Requirement: The expected response is the entire set of entries, copied exactly.

[Data items]
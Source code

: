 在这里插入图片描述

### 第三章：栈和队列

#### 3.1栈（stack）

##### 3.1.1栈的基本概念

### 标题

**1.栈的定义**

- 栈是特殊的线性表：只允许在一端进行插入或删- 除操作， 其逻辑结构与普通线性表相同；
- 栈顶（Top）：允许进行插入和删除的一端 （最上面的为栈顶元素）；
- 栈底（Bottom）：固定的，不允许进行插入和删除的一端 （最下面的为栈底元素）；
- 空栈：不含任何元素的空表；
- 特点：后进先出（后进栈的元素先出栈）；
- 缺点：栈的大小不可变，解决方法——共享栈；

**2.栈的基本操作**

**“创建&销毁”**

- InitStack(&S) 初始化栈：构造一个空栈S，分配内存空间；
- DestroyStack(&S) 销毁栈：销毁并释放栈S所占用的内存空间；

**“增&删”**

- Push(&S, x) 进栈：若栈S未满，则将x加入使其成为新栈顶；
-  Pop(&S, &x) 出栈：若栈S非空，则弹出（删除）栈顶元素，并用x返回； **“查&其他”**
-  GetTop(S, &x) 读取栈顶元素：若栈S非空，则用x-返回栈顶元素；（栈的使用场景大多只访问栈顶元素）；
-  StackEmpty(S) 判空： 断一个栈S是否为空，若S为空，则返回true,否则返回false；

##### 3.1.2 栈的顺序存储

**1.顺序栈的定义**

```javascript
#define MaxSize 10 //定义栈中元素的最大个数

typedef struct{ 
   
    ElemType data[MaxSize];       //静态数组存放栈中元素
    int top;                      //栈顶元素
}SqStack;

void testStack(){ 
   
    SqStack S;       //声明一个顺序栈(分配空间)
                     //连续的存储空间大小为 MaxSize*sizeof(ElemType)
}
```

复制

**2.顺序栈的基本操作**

Task solution:
Source code

: 在这里插入图片描述

### 第三章：栈和队列

#### 3.1栈（stack）

##### 3.1.1栈的基本概念

### 标题

**1.栈的定义**

- 栈是特殊的线性表：只允许在一端进行插入或删- 除操作， 其逻辑结构与普通线性表相同；
- 栈顶（Top）：允许进行插入和删除的一端 （最上面的为栈顶元素）；
- 栈底（Bottom）：固定的，不允许进行插入和删除的一端 （最下面的为栈底元素）；
- 空栈：不含任何元素的空表；
- 特点：后进先出（后进栈的元素先出栈）；
- 缺点：栈的大小不可变，解决方法——共享栈；

**2.栈的基本操作**

**“创建&销毁”**

- InitStack(&S) 初始化栈：构造一个空栈S，分配内存空间；
- DestroyStack(&S) 销毁栈：销毁并释放栈S所占用的内存空间；

**“增&删”**

- Push(&S, x) 进栈：若栈S未满，则将x加入使其成为新栈顶；
-  Pop(&S, &x) 出栈：若栈S非空，则弹出（删除）栈顶元素，并用x返回； **“查&其他”**
-  GetTop(S, &x) 读取栈顶元素：若栈S非空，则用x-返回栈顶元素；（栈的使用场景大多只访问栈顶元素）；
-  StackEmpty(S) 判空： 断一个栈S是否为空，若S为空，则返回true,否则返回false；

##### 3.1.2 栈的顺序存储

**1.顺序栈的定义**

```javascript
#define MaxSize 10 //定义栈中元素的最大个数

typedef struct{ 
   
    ElemType data[MaxSize];       //静态数组存放栈中元素
    int top;                      //栈顶元素
}SqStack;

void testStack(){ 
   
    SqStack S;       //声明一个顺序栈(分配空间)
                     //连续的存储空间大小为 MaxSize*sizeof(ElemType)
}
```

复制

**2.顺序栈的基本操作**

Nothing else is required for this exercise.